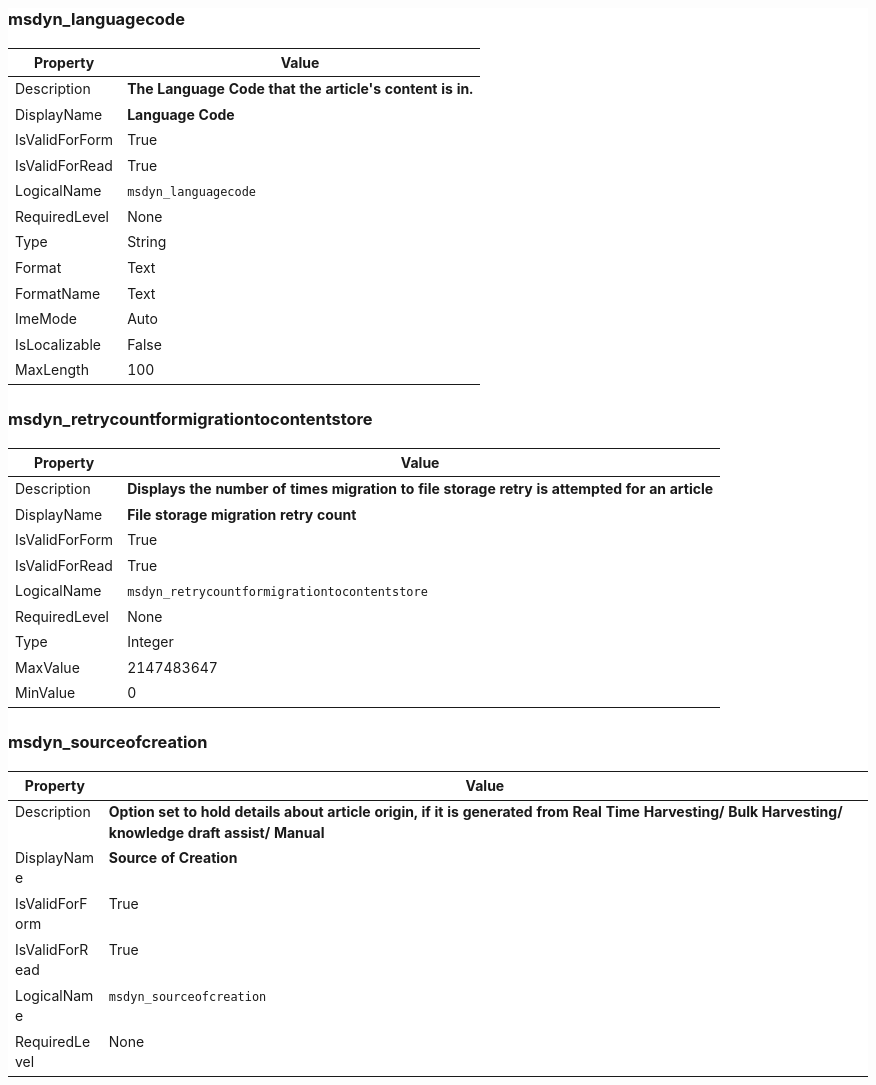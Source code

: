 ### <a name="BKMK_msdyn_languagecode"></a> msdyn_languagecode

|Property|Value|
|---|---|
|Description|**The Language Code that the article's content is in.**|
|DisplayName|**Language Code**|
|IsValidForForm|True|
|IsValidForRead|True|
|LogicalName|`msdyn_languagecode`|
|RequiredLevel|None|
|Type|String|
|Format|Text|
|FormatName|Text|
|ImeMode|Auto|
|IsLocalizable|False|
|MaxLength|100|

### <a name="BKMK_msdyn_retrycountformigrationtocontentstore"></a> msdyn_retrycountformigrationtocontentstore

|Property|Value|
|---|---|
|Description|**Displays the number of times migration to file storage retry is attempted for an article**|
|DisplayName|**File storage migration retry count**|
|IsValidForForm|True|
|IsValidForRead|True|
|LogicalName|`msdyn_retrycountformigrationtocontentstore`|
|RequiredLevel|None|
|Type|Integer|
|MaxValue|2147483647|
|MinValue|0|

### <a name="BKMK_msdyn_sourceofcreation"></a> msdyn_sourceofcreation

|Property|Value|
|---|---|
|Description|**Option set to hold details about article origin, if it is generated from Real Time Harvesting/ Bulk Harvesting/ knowledge draft assist/ Manual**|
|DisplayName|**Source of Creation**|
|IsValidForForm|True|
|IsValidForRead|True|
|LogicalName|`msdyn_sourceofcreation`|
|RequiredLevel|None|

..............................

▸ Directions
Output all of the entries verbatim, leaving out any images.

▸ Reply
Source code

: ### <a name="BKMK_msdyn_languagecode"></a> msdyn_languagecode

|Property|Value|
|---|---|
|Description|**The Language Code that the article's content is in.**|
|DisplayName|**Language Code**|
|IsValidForForm|True|
|IsValidForRead|True|
|LogicalName|`msdyn_languagecode`|
|RequiredLevel|None|
|Type|String|
|Format|Text|
|FormatName|Text|
|ImeMode|Auto|
|IsLocalizable|False|
|MaxLength|100|

### <a name="BKMK_msdyn_retrycountformigrationtocontentstore"></a> msdyn_retrycountformigrationtocontentstore

|Property|Value|
|---|---|
|Description|**Displays the number of times migration to file storage retry is attempted for an article**|
|DisplayName|**File storage migration retry count**|
|IsValidForForm|True|
|IsValidForRead|True|
|LogicalName|`msdyn_retrycountformigrationtocontentstore`|
|RequiredLevel|None|
|Type|Integer|
|MaxValue|2147483647|
|MinValue|0|

### <a name="BKMK_msdyn_sourceofcreation"></a> msdyn_sourceofcreation

|Property|Value|
|---|---|
|Description|**Option set to hold details about article origin, if it is generated from Real Time Harvesting/ Bulk Harvesting/ knowledge draft assist/ Manual**|
|DisplayName|**Source of Creation**|
|IsValidForForm|True|
|IsValidForRead|True|
|LogicalName|`msdyn_sourceofcreation`|
|RequiredLevel|None|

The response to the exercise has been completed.